(Saved data entries)
=====

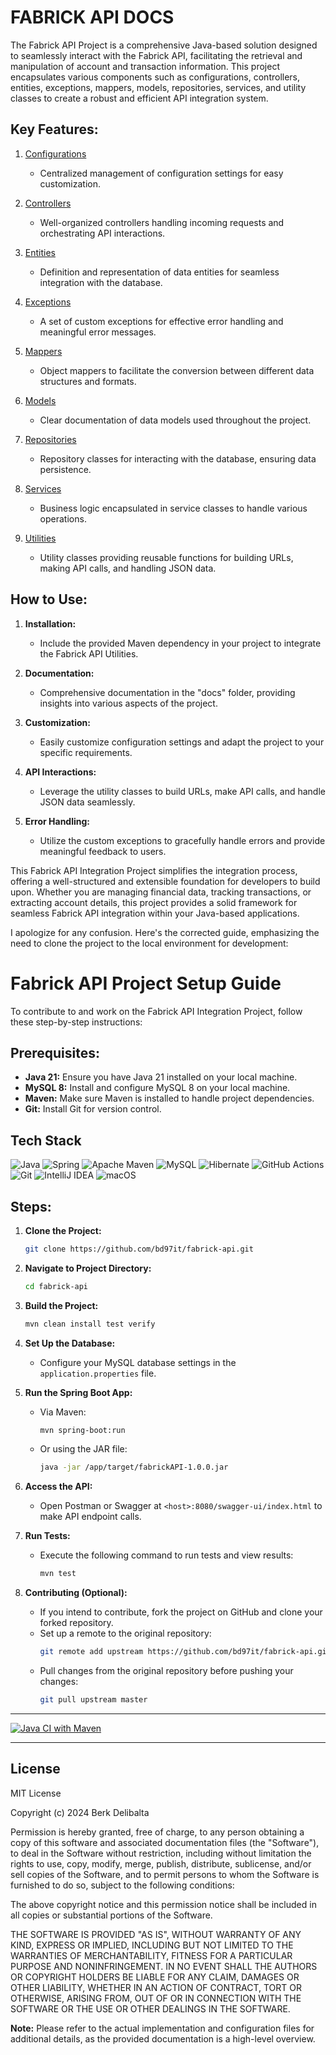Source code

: # FABRICK API DOCS



The Fabrick API Project is a comprehensive Java-based solution designed to seamlessly interact with the Fabrick API, facilitating the retrieval and manipulation of account and transaction information. This project encapsulates various components such as configurations, controllers, entities, exceptions, mappers, models, repositories, services, and utility classes to create a robust and efficient API integration system.

## Key Features:

1. [Configurations](docs/configurations.md)
    - Centralized management of configuration settings for easy customization.

2. [Controllers](docs/controllers.md)
    - Well-organized controllers handling incoming requests and orchestrating API interactions.

3. [Entities](docs/entities.md)
    - Definition and representation of data entities for seamless integration with the database.

4. [Exceptions](docs/exceptions.md)
    - A set of custom exceptions for effective error handling and meaningful error messages.

5. [Mappers](docs/mappers.md)
    - Object mappers to facilitate the conversion between different data structures and formats.

6. [Models](docs/models.md)
    - Clear documentation of data models used throughout the project.

7. [Repositories](docs/repositories.md)
    - Repository classes for interacting with the database, ensuring data persistence.

8. [Services](docs/services.md)
    - Business logic encapsulated in service classes to handle various operations.

9. [Utilities](docs/utils.md)
    - Utility classes providing reusable functions for building URLs, making API calls, and handling JSON data.

## How to Use:

1. **Installation:**
    - Include the provided Maven dependency in your project to integrate the Fabrick API Utilities.

2. **Documentation:**
    - Comprehensive documentation in the "docs" folder, providing insights into various aspects of the project.

3. **Customization:**
    - Easily customize configuration settings and adapt the project to your specific requirements.

4. **API Interactions:**
    - Leverage the utility classes to build URLs, make API calls, and handle JSON data seamlessly.

5. **Error Handling:**
    - Utilize the custom exceptions to gracefully handle errors and provide meaningful feedback to users.

This Fabrick API Integration Project simplifies the integration process, offering a well-structured and extensible foundation for developers to build upon. Whether you are managing financial data, tracking transactions, or extracting account details, this project provides a solid framework for seamless Fabrick API integration within your Java-based applications.

I apologize for any confusion. Here's the corrected guide, emphasizing the need to clone the project to the local environment for development:

# Fabrick API Project Setup Guide

To contribute to and work on the Fabrick API Integration Project, follow these step-by-step instructions:

## Prerequisites:

- **Java 21:** Ensure you have Java 21 installed on your local machine.
- **MySQL 8:** Install and configure MySQL 8 on your local machine.
- **Maven:** Make sure Maven is installed to handle project dependencies.
- **Git:** Install Git for version control.

## Tech Stack
![Java](https://img.shields.io/badge/java-%23ED8B00.svg?style=for-the-badge&logo=openjdk&logoColor=white)
![Spring](https://img.shields.io/badge/spring-%236DB33F.svg?style=for-the-badge&logo=spring&logoColor=white)
![Apache Maven](https://img.shields.io/badge/Apache%20Maven-C71A36?style=for-the-badge&logo=Apache%20Maven&logoColor=white)
![MySQL](https://img.shields.io/badge/mysql-%2300f.svg?style=for-the-badge&logo=mysql&logoColor=white)
![Hibernate](https://img.shields.io/badge/Hibernate-59666C?style=for-the-badge&logo=Hibernate&logoColor=white)
![GitHub Actions](https://img.shields.io/badge/github%20actions-%232671E5.svg?style=for-the-badge&logo=githubactions&logoColor=white)
![Git](https://img.shields.io/badge/git-%23F05033.svg?style=for-the-badge&logo=git&logoColor=white)
![IntelliJ IDEA](https://img.shields.io/badge/IntelliJIDEA-000000.svg?style=for-the-badge&logo=intellij-idea&logoColor=white)
![macOS](https://img.shields.io/badge/mac%20os-000000?style=for-the-badge&logo=macos&logoColor=F0F0F0)


## Steps:

1. **Clone the Project:**
   ```bash
   git clone https://github.com/bd97it/fabrick-api.git
   ```


2. **Navigate to Project Directory:**
   ```bash
   cd fabrick-api
   ```


3. **Build the Project:**
   ```bash
   mvn clean install test verify
   ```


4. **Set Up the Database:**
   - Configure your MySQL database settings in the `application.properties` file.



5. **Run the Spring Boot App:**
   - Via Maven:
     ```bash
     mvn spring-boot:run
     ```
   - Or using the JAR file:
     ```bash
     java -jar /app/target/fabrickAPI-1.0.0.jar
     ```

6. **Access the API:**
   - Open Postman or Swagger at `<host>:8080/swagger-ui/index.html` to make API endpoint calls.


7. **Run Tests:**
   - Execute the following command to run tests and view results:
     ```bash
     mvn test
     ```

8. **Contributing (Optional):**
   - If you intend to contribute, fork the project on GitHub and clone your forked repository.
   - Set up a remote to the original repository:
     ```bash
     git remote add upstream https://github.com/bd97it/fabrick-api.git
     ```
   - Pull changes from the original repository before pushing your changes:
     ```bash
     git pull upstream master
     ```

---

[![Java CI with Maven](https://github.com/bd97it/fabrick-api/actions/workflows/ci-cd.yml/badge.svg)](https://github.com/bd97it/fabrick-api/actions/workflows/ci-cd.yml)

---

## License

MIT License

Copyright (c) 2024 Berk Delibalta

Permission is hereby granted, free of charge, to any person obtaining a copy
of this software and associated documentation files (the "Software"), to deal
in the Software without restriction, including without limitation the rights
to use, copy, modify, merge, publish, distribute, sublicense, and/or sell
copies of the Software, and to permit persons to whom the Software is
furnished to do so, subject to the following conditions:

The above copyright notice and this permission notice shall be included in
all copies or substantial portions of the Software.

THE SOFTWARE IS PROVIDED "AS IS", WITHOUT WARRANTY OF ANY KIND, EXPRESS OR
IMPLIED, INCLUDING BUT NOT LIMITED TO THE WARRANTIES OF MERCHANTABILITY,
FITNESS FOR A PARTICULAR PURPOSE AND NONINFRINGEMENT. IN NO EVENT SHALL THE
AUTHORS OR COPYRIGHT HOLDERS BE LIABLE FOR ANY CLAIM, DAMAGES OR OTHER
LIABILITY, WHETHER IN AN ACTION OF CONTRACT, TORT OR OTHERWISE, ARISING FROM,
OUT OF OR IN CONNECTION WITH THE SOFTWARE OR THE USE OR OTHER DEALINGS IN
THE SOFTWARE.

**Note:** Please refer to the actual implementation and configuration files for additional details, as the provided documentation is a high-level overview.
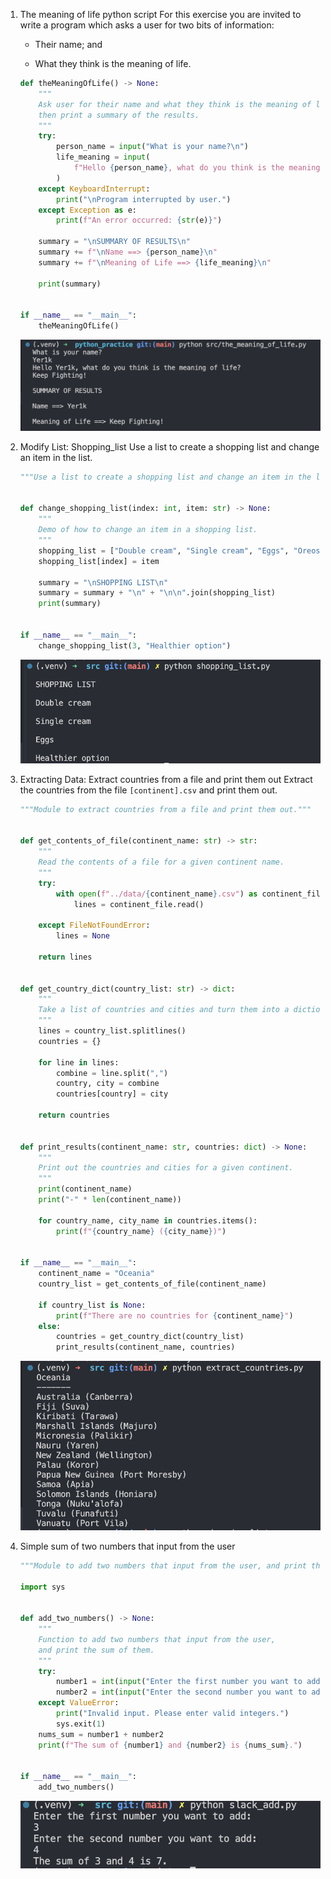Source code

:1. The meaning of life python script
    For this exercise you are invited to write a program which asks a user for two bits of information:

    - Their name; and

    - What they think is the meaning of life.

    ```python
    def theMeaningOfLife() -> None:
        """
        Ask user for their name and what they think is the meaning of life,
        then print a summary of the results.
        """
        try:
            person_name = input("What is your name?\n")
            life_meaning = input(
                f"Hello {person_name}, what do you think is the meaning of life?\n"
            )
        except KeyboardInterrupt:
            print("\nProgram interrupted by user.")
        except Exception as e:
            print(f"An error occurred: {str(e)}")

        summary = "\nSUMMARY OF RESULTS\n"
        summary += f"\nName ==> {person_name}\n"
        summary += f"\nMeaning of Life ==> {life_meaning}\n"

        print(summary)


    if __name__ == "__main__":
        theMeaningOfLife()
    ```

    ![The meaning of life python output](./screenshots/the_meaning_of_life_output.png)

1. Modify List: Shopping_list
    Use a list to create a shopping list and change an item in the list.

    ```python
    """Use a list to create a shopping list and change an item in the list."""


    def change_shopping_list(index: int, item: str) -> None:
        """
        Demo of how to change an item in a shopping list.
        """
        shopping_list = ["Double cream", "Single cream", "Eggs", "Oreos"]
        shopping_list[index] = item

        summary = "\nSHOPPING LIST\n"
        summary = summary + "\n" + "\n\n".join(shopping_list)
        print(summary)


    if __name__ == "__main__":
        change_shopping_list(3, "Healthier option")
    ```
    ![Shopping list output](./screenshots/shopping_list_output.png)


1. Extracting Data: Extract countries from a file and print them out
    Extract the countries from the file `[continent].csv` and print them out.

    ```python
    """Module to extract countries from a file and print them out."""


    def get_contents_of_file(continent_name: str) -> str:
        """
        Read the contents of a file for a given continent name.
        """
        try:
            with open(f"../data/{continent_name}.csv") as continent_file:
                lines = continent_file.read()

        except FileNotFoundError:
            lines = None

        return lines


    def get_country_dict(country_list: str) -> dict:
        """
        Take a list of countries and cities and turn them into a dictionary.
        """
        lines = country_list.splitlines()
        countries = {}

        for line in lines:
            combine = line.split(",")
            country, city = combine
            countries[country] = city

        return countries


    def print_results(continent_name: str, countries: dict) -> None:
        """
        Print out the countries and cities for a given continent.
        """
        print(continent_name)
        print("-" * len(continent_name))

        for country_name, city_name in countries.items():
            print(f"{country_name} ({city_name})")


    if __name__ == "__main__":
        continent_name = "Oceania"
        country_list = get_contents_of_file(continent_name)

        if country_list is None:
            print(f"There are no countries for {continent_name}")
        else:
            countries = get_country_dict(country_list)
            print_results(continent_name, countries)
    ```
    ![Extract countries output](./screenshots/extract_countries_output.png)


1. Simple sum of two numbers that input from the user
    ```python
    """Module to add two numbers that input from the user, and print the sum of them."""

    import sys


    def add_two_numbers() -> None:
        """
        Function to add two numbers that input from the user,
        and print the sum of them.
        """
        try:
            number1 = int(input("Enter the first number you want to add:\n"))
            number2 = int(input("Enter the second number you want to add:\n"))
        except ValueError:
            print("Invalid input. Please enter valid integers.")
            sys.exit(1)
        nums_sum = number1 + number2
        print(f"The sum of {number1} and {number2} is {nums_sum}.")


    if __name__ == "__main__":
        add_two_numbers()
    ```
    ![Simple sum output](./screenshots/slack_add_output.png)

=====

Problem details » Scan the data above and report each line in which "None" is present.

Output of the task »
    def theMeaningOfLife() -> None:
    def change_shopping_list(index: int, item: str) -> None:
            lines = None
    def print_results(continent_name: str, countries: dict) -> None:
        if country_list is None:
    def add_two_numbers() -> None:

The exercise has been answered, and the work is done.